Lecture 1. Semigroups in Banach spaces: The Hille-Yosida theorem

The first few lectures will be devoted to some elements of the general theory of operators in Banach and Hilbert spaces which are useful when studying Dirichlet forms. In this lecture, we focus on the Hille–Yosida theorem.

Let $(B,\| \cdot \|)$ be a Banach space, which for us will later be $L^p(X,\mu)$ , where $(X,\mu)$ is a measure space.

Definition: A family of bounded operators $(P_t)_{t \ge 0}$ on $B$ is called a strongly continuous contraction semigroup if:

$T_0 =\mathbf{Id}$ and for $s,t \ge 0$ , $P_{s+t}=P_s P_t$ ;
For every $x \in B$ , the map $t \to P_t x$ is continuous;
For every $x \in B$ and $t \ge 0$ , $\| P_t x \| \le \|x \|$ .

We recall that a densely defined linear operator $A: \mathcal{D}(A) \subset B \to B$ is said to be closed if for every sequence $x_n \in \mathcal{D}(A)$ that converges to $x \in B$ and such that $Ax_n \to y \in B$ , we have $x \in \mathcal{D}(A)$ and $y=Ax$ .

Proposition: Let $(P_t)_{t \ge 0}$ be a strongly continuous contraction semigroup on $B$ . There exists a closed and densely defined operator $A: \mathcal{D}(A) \subset B \to B$ where

$\mathcal{D}(A)=\left\{ x \in B,\quad \lim_{t \to 0} \frac{P_t x -x}{t} \text{ exists} \right\},$
such that for $x \in \mathcal{D}(A)$ ,

$\lim_{t \to 0} \left\| \frac{P_t x -x}{t} -Ax \right\|=0.$
The operator $A$ is called the generator of the semigroup $(P_t)_{t \ge 0}$ . We also say that $A$ generates $(P_t)_{t \ge 0}$ .

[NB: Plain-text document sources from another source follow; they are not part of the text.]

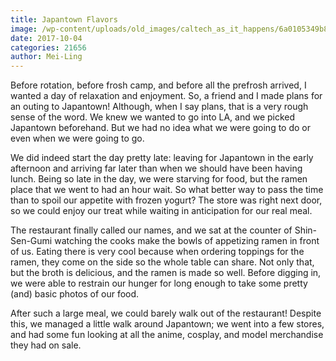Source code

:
 ```yaml
---
title: Japantown Flavors
image: /wp-content/uploads/old_images/caltech_as_it_happens/6a0105349b8251970b01b8d2af1756970c.jpg
date: 2017-10-04
categories: 21656
author: Mei-Ling
---
```


Before rotation, before frosh camp, and before all the prefrosh arrived, I wanted a day of relaxation and enjoyment. So, a friend and I made plans for an outing to Japantown! Although, when I say plans, that is a very rough sense of the word. We knew we wanted to go into LA, and we picked Japantown beforehand. But we had no idea what we were going to do or even when we were going to go.

We did indeed start the day pretty late: leaving for Japantown in the early afternoon and arriving far later than when we should have been having lunch. Being so late in the day, we were starving for food, but the ramen place that we went to had an hour wait. So what better way to pass the time than to spoil our appetite with frozen yogurt? The store was right next door, so we could enjoy our treat while waiting in anticipation for our real meal.

The restaurant finally called our names, and we sat at the counter of Shin-Sen-Gumi watching the cooks make the bowls of appetizing ramen in front of us. Eating there is very cool because when ordering toppings for the ramen, they come on the side so the whole table can share. Not only that, but the broth is delicious, and the ramen is made so well. Before digging in, we were able to restrain our hunger for long enough to take some pretty (and) basic photos of our food.

After such a large meal, we could barely walk out of the restaurant! Despite this, we managed a little walk around Japantown; we went into a few stores, and had some fun looking at all the anime, cosplay, and model merchandise they had on sale.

Proof: Let us consider the following bounded operators on $B$ :

$A_t= \frac{1}{t} \int_0^t P_s ds.$

For $f \in B$ and $h>0$ , we have
$\frac{1}{t} \left( P_t A_h f -A_h f \right) = \frac{1}{ht} \int_0^h (P_{s+t}f -P_{s}f )ds$
$= \frac{1}{ht} \int_0^t (P_{s+h}f -P_{s}f )ds.$

Therefore, we obtain
$\lim_{t \to 0} \frac{1}{t} \left( P_t A_h f -A_h f \right)=\frac{1}{h} \left( P_h f - f \right).$
This implies,

$\left\{ A_h f, f \in B, h >0 \right\} \subset \left\{ f \in B,\quad \lim_{t \to 0} \frac{P_t f -f}{t} \text{ exists} \right\}$
Since $\lim_{h \to 0} A_h f =f$ , we deduce that

$\left\{ f \in B,\quad \lim_{t \to 0} \frac{P_t f -f}{t} \text{ exists} \right\}$
is dense in $B$ . We can then consider

$Af = \lim_{t \to 0} \frac{P_t f -f}{t} ,$
which is of course defined on the domain
$\mathcal{D}(A)=\left\{ f \in B,\quad \lim_{t \to 0} \frac{P_t f -f}{t} \text{ exists} \right\}.$ $\square$

We may observe that the proof of the above result does not involve the contraction property of $(T_t)_{t \ge 0}$ , so that it may be extended to strongly continuous semigroups.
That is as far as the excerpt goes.